If states were receiving all of this research, why wasn’t it used as Steve would hope?
TACs are convened to provide advice directly to the assessment team (or accountability team) in a department of education and indirectly to the commissioner. The state assessment team is charged with implementing programs to meet the state and federal laws, most often under very narrow constraints and tight timelines. In the current context, there are two documents driving their actions.
Both documents are complex, are the result of compromise, rely heavily on imprecise and ill-defined terms, and contain contradictory statements or requirements. One document is a federal law (i.e., NCLB, ESSA, IDEA) and the other is the Joint Standards (compare the introduction and standards in the validity chapter for an example). When states assessment teams are backed to the wall and faced with the option of “violating” one of the two documents, the Joint Standards lose 99 out of 100 times.

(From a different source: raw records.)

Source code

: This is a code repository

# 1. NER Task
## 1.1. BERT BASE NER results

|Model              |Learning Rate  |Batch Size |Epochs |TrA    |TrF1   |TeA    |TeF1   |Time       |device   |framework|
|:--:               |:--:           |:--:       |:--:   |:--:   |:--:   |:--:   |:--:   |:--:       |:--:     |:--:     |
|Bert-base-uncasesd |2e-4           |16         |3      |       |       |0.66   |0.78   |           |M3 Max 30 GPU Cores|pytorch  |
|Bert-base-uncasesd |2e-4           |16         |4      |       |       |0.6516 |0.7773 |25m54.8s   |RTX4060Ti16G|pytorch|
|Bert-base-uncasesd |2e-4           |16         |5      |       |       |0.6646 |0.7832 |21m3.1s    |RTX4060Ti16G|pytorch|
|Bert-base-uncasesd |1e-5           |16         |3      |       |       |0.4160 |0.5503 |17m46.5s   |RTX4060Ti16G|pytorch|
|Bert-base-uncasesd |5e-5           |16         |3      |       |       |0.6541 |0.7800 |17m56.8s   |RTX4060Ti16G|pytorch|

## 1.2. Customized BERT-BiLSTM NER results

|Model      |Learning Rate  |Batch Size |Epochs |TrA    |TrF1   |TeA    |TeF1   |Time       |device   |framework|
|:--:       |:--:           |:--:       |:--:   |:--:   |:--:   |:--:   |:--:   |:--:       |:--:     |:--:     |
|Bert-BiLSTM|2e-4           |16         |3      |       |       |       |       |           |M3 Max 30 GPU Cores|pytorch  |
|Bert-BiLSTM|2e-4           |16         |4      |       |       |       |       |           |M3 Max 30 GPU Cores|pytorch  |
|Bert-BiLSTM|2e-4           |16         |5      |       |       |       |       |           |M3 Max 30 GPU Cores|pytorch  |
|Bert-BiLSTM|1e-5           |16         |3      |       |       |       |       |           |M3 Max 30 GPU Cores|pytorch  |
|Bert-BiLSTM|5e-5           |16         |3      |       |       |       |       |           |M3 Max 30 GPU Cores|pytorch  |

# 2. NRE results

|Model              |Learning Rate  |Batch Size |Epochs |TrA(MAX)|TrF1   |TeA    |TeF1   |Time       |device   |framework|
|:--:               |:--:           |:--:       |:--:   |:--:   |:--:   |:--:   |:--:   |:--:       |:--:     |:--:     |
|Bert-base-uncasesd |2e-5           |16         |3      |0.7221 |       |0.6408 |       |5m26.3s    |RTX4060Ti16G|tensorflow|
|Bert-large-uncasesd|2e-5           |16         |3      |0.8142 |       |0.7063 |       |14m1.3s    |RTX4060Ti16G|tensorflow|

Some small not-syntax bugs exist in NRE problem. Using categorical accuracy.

The one time when the Joint Standards might win is with regard to the high stakes use of tests for students such as promotion or graduation decisions where there is a high likelihood of lawsuits. In that case, the state moves forward, because to not do so is not an option, but moves forward following the guidance offered by the AERA position statement on High-Stakes Testing in Pre-K – 12 Education. AERA doesn’t simply say don’t do it. They say, if you have to do it, this is what must be done.
If TAC members were not advising states to simply adhere to the Joint Standards regarding AYP, what were they doing? In most cases, TAC members were trying to help states make the best of a bad situation and do as little harm as possible. In other words, they were saying, if you have to do it, this is what must be done.
In my work with TACs dealing with AYP and later teacher evaluation I saw some of the most creative applications of confidence intervals that I have ever seen in the name of trying to help states do what had to be done. Also, remember that AYP was only one of many technical challenges that NCLB presented to states simultaneously, not the least of which was ensuring that all students were assessed fairly through the use of accommodations and alternate assessments.
Learning from States
In closing, I would also like to note that some state leaders were quite proficient in dealing with the technical challenges presented by AYP and teacher evaluation. One shining example was the late Mitch Chester. As accountability director in Ohio, he worked within NCLB to develop a balloon-payment accountability system that effectively deferred many problematic AYP decisions until a point in time where real improvement could be measured, or the law would have been reauthorized. Later, as commissioner in Massachusetts, again working within the law, his team effectively nullified the use of test scores for teacher accountability.
So, yes, NCME should be proactive in promoting good measurement, assessment, and accountability at the state and local levels. As has been discussed recently with regard to classroom assessment, however, NCME cannot begin by assuming that states make the decisions they do simply because they don’t know any better.